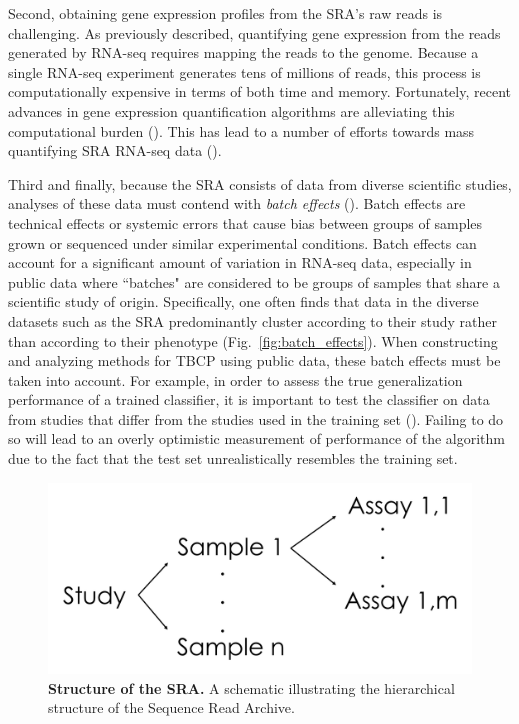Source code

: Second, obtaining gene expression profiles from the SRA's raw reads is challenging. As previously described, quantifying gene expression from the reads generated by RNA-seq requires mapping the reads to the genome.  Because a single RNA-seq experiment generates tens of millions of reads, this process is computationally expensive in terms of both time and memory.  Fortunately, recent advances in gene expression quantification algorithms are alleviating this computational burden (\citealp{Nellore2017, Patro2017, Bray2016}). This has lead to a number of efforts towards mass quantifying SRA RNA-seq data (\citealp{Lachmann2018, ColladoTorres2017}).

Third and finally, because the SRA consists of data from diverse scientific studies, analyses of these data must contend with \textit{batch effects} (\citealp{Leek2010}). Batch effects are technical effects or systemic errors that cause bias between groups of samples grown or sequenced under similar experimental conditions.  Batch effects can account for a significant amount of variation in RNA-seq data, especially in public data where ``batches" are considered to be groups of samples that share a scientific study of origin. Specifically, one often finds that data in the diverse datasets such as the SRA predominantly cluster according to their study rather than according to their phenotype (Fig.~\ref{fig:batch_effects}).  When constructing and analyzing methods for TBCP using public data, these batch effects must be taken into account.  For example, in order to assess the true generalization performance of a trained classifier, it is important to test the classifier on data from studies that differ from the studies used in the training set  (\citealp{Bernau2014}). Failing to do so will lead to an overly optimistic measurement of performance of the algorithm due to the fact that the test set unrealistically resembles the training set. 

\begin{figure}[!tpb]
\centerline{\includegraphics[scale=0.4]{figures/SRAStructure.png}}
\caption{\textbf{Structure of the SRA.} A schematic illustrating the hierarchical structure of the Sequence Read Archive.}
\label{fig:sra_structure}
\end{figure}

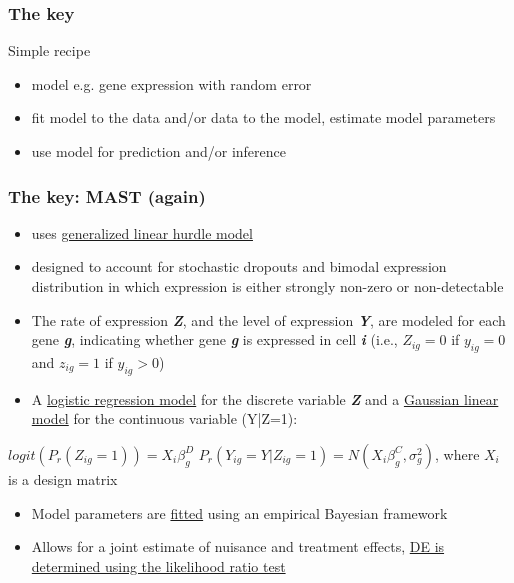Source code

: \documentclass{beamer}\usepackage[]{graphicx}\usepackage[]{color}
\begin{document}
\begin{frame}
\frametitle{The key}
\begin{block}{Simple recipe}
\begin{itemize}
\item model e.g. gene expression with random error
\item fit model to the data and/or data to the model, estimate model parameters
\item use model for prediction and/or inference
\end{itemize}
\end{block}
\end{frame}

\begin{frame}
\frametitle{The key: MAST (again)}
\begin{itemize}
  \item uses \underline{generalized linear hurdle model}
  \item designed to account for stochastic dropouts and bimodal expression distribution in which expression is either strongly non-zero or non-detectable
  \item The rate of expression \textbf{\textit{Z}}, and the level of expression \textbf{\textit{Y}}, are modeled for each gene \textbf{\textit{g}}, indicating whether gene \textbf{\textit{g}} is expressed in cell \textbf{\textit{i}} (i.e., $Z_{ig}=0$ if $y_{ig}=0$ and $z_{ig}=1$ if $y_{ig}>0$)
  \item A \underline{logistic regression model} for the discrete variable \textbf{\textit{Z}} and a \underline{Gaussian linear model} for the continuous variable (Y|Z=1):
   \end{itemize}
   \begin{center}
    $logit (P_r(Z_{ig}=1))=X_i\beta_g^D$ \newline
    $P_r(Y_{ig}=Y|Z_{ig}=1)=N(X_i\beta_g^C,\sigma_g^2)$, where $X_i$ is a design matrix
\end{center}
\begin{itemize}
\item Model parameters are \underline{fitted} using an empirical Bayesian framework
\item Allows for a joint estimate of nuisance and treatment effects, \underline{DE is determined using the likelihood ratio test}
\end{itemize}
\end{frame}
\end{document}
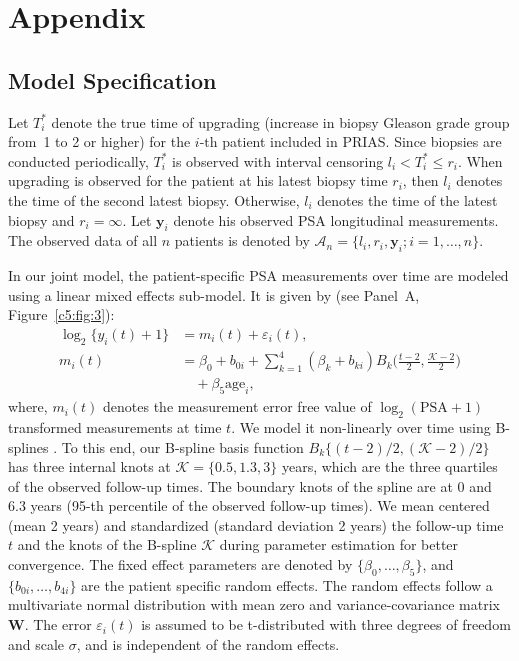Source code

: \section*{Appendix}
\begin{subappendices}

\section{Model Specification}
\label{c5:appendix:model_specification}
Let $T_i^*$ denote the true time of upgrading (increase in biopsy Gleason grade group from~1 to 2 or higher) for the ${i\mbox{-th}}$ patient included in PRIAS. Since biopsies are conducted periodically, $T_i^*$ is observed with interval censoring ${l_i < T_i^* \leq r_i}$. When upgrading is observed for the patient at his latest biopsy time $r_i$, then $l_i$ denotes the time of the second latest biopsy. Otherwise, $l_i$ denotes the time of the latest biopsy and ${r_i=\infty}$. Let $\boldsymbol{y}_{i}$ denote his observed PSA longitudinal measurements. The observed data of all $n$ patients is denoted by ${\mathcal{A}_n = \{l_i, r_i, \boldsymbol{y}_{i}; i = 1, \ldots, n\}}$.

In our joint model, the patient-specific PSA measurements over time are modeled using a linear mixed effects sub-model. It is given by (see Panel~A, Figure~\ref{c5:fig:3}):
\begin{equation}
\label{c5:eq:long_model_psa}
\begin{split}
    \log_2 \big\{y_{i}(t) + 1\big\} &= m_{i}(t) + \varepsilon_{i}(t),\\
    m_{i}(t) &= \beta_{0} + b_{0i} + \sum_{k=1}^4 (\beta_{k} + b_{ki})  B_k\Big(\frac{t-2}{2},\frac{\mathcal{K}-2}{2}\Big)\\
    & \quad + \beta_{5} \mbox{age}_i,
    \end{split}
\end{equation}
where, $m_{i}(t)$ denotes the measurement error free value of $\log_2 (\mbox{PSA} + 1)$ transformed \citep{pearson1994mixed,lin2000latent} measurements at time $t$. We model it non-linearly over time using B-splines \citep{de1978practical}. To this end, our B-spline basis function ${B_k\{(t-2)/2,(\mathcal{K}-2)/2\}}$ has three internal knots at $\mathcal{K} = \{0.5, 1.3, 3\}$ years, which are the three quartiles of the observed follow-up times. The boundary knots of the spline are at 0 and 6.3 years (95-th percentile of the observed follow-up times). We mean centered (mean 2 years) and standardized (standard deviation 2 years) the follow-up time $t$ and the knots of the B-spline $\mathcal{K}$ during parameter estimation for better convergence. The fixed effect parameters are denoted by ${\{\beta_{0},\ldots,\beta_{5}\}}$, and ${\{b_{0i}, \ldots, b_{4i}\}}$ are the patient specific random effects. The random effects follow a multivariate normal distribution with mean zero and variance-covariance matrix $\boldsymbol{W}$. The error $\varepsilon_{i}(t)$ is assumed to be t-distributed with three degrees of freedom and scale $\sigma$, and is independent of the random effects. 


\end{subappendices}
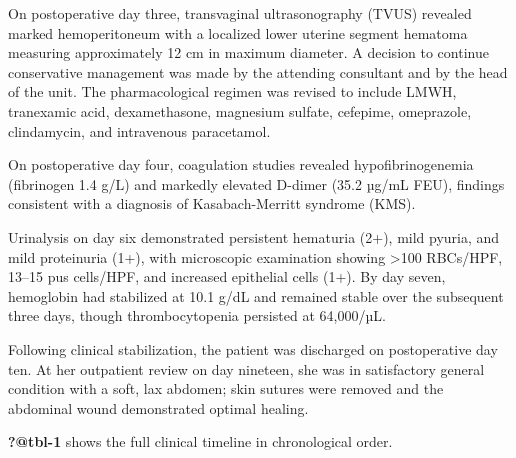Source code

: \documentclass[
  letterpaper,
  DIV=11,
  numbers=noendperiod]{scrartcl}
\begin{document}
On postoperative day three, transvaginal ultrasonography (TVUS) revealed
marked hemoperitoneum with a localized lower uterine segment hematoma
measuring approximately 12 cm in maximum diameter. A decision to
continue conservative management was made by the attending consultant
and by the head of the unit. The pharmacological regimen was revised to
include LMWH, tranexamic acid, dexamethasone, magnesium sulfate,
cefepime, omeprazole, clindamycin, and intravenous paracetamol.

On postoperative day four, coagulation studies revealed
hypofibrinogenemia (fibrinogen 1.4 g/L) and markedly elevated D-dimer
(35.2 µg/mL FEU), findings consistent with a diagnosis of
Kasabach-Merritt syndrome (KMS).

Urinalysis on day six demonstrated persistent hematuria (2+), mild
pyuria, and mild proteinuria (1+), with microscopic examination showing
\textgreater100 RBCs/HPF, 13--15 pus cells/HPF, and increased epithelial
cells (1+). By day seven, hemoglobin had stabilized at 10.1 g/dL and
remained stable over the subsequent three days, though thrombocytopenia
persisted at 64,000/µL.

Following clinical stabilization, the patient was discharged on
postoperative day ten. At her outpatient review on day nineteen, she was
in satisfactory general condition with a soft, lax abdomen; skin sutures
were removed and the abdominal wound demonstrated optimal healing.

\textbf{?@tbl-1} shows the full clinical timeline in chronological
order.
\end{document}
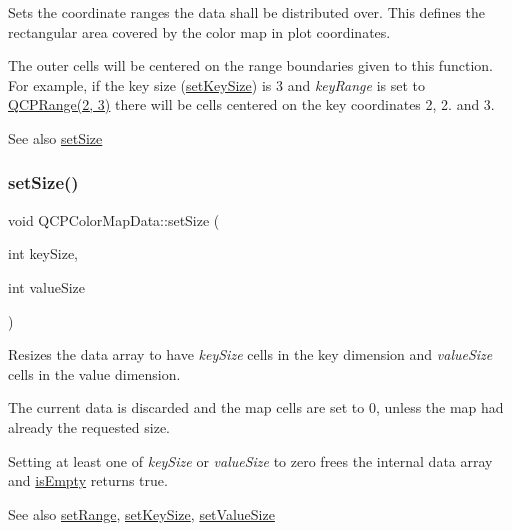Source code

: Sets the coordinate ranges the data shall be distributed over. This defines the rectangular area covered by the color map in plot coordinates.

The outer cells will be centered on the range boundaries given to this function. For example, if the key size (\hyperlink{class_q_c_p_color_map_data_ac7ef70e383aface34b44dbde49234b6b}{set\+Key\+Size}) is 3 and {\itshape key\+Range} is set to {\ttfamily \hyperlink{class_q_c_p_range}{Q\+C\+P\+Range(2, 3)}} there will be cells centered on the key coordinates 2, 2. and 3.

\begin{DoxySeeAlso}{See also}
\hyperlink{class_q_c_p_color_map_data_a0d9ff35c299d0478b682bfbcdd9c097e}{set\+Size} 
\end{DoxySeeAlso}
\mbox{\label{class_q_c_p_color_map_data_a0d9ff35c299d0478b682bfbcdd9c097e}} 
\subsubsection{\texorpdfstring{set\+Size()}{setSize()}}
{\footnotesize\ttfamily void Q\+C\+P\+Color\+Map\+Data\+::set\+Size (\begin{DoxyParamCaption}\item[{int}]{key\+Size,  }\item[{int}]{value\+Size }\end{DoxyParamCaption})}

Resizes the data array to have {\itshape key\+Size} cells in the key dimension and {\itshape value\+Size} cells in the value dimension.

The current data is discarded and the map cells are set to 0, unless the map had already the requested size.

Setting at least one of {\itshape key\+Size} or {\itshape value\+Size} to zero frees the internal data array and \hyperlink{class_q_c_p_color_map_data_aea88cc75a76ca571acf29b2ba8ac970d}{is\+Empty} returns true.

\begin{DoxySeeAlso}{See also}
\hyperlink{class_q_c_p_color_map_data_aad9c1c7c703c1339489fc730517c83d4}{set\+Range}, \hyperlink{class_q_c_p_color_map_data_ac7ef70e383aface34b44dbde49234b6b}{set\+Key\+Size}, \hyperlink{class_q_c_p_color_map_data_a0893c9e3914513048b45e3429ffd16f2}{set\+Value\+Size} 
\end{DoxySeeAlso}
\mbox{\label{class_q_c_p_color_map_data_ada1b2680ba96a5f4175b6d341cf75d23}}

........

Pick out and copy the lines of the entries that hold the string "cells".

**Exercise output**
\textgreater100 RBCs/HPF, 13--15 pus cells/HPF, and increased epithelial
cells (1+). By day seven, hemoglobin had stabilized at 10.1 g/dL and
The outer cells will be centered on the range boundaries given to this function. For example, if the key size (\hyperlink{class_q_c_p_color_map_data_ac7ef70e383aface34b44dbde49234b6b}{set\+Key\+Size}) is 3 and {\itshape key\+Range} is set to {\ttfamily \hyperlink{class_q_c_p_range}{Q\+C\+P\+Range(2, 3)}} there will be cells centered on the key coordinates 2, 2. and 3.
Resizes the data array to have {\itshape key\+Size} cells in the key dimension and {\itshape value\+Size} cells in the value dimension.
The current data is discarded and the map cells are set to 0, unless the map had already the requested size.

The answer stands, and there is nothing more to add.